What the exercise asks ▸ In this exercise, every entry is to be copied exactly.

The input ▸
== Segment start ==

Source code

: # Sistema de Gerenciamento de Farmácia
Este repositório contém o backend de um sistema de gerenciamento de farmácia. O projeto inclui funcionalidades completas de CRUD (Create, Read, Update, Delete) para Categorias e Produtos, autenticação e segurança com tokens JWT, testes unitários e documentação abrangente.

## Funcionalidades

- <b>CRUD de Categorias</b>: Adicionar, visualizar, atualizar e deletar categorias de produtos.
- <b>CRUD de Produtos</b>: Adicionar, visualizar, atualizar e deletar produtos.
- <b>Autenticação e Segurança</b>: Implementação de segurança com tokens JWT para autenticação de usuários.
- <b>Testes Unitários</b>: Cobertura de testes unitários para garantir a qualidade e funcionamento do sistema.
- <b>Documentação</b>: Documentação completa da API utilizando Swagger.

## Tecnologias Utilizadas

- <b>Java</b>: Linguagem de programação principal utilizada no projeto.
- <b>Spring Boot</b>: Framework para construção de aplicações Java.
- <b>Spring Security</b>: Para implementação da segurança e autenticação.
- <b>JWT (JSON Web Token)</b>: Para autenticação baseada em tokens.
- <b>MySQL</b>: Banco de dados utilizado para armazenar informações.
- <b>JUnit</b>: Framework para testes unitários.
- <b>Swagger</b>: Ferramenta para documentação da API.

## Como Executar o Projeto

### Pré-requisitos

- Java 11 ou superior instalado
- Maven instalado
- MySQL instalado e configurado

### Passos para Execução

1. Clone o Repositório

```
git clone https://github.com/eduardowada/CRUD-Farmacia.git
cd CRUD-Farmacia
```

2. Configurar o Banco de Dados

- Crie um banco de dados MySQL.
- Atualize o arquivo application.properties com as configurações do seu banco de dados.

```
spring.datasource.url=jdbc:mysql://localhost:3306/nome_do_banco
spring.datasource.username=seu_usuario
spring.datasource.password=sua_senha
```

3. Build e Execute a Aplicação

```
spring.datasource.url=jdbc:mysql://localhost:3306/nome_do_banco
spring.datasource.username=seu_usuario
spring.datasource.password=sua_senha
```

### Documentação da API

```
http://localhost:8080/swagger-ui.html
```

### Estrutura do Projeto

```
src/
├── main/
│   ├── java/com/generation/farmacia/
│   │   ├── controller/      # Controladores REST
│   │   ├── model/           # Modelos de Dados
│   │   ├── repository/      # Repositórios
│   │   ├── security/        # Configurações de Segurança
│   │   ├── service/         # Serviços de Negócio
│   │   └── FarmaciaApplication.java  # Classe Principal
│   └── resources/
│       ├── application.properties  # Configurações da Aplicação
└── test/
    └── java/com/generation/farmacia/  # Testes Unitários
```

== Segment end ==

Solution to the exercise ▸
Source code

: # Sistema de Gerenciamento de Farmácia
Este repositório contém o backend de um sistema de gerenciamento de farmácia. O projeto inclui funcionalidades completas de CRUD (Create, Read, Update, Delete) para Categorias e Produtos, autenticação e segurança com tokens JWT, testes unitários e documentação abrangente.

## Funcionalidades

- <b>CRUD de Categorias</b>: Adicionar, visualizar, atualizar e deletar categorias de produtos.
- <b>CRUD de Produtos</b>: Adicionar, visualizar, atualizar e deletar produtos.
- <b>Autenticação e Segurança</b>: Implementação de segurança com tokens JWT para autenticação de usuários.
- <b>Testes Unitários</b>: Cobertura de testes unitários para garantir a qualidade e funcionamento do sistema.
- <b>Documentação</b>: Documentação completa da API utilizando Swagger.

## Tecnologias Utilizadas

- <b>Java</b>: Linguagem de programação principal utilizada no projeto.
- <b>Spring Boot</b>: Framework para construção de aplicações Java.
- <b>Spring Security</b>: Para implementação da segurança e autenticação.
- <b>JWT (JSON Web Token)</b>: Para autenticação baseada em tokens.
- <b>MySQL</b>: Banco de dados utilizado para armazenar informações.
- <b>JUnit</b>: Framework para testes unitários.
- <b>Swagger</b>: Ferramenta para documentação da API.

## Como Executar o Projeto

### Pré-requisitos

- Java 11 ou superior instalado
- Maven instalado
- MySQL instalado e configurado

### Passos para Execução

1. Clone o Repositório

```
git clone https://github.com/eduardowada/CRUD-Farmacia.git
cd CRUD-Farmacia
```

2. Configurar o Banco de Dados

- Crie um banco de dados MySQL.
- Atualize o arquivo application.properties com as configurações do seu banco de dados.

```
spring.datasource.url=jdbc:mysql://localhost:3306/nome_do_banco
spring.datasource.username=seu_usuario
spring.datasource.password=sua_senha
```

3. Build e Execute a Aplicação

```
spring.datasource.url=jdbc:mysql://localhost:3306/nome_do_banco
spring.datasource.username=seu_usuario
spring.datasource.password=sua_senha
```

### Documentação da API

```
http://localhost:8080/swagger-ui.html
```

### Estrutura do Projeto

```
src/
├── main/
│   ├── java/com/generation/farmacia/
│   │   ├── controller/      # Controladores REST
│   │   ├── model/           # Modelos de Dados
│   │   ├── repository/      # Repositórios
│   │   ├── security/        # Configurações de Segurança
│   │   ├── service/         # Serviços de Negócio
│   │   └── FarmaciaApplication.java  # Classe Principal
│   └── resources/
│       ├── application.properties  # Configurações da Aplicação
└── test/
    └── java/com/generation/farmacia/  # Testes Unitários
```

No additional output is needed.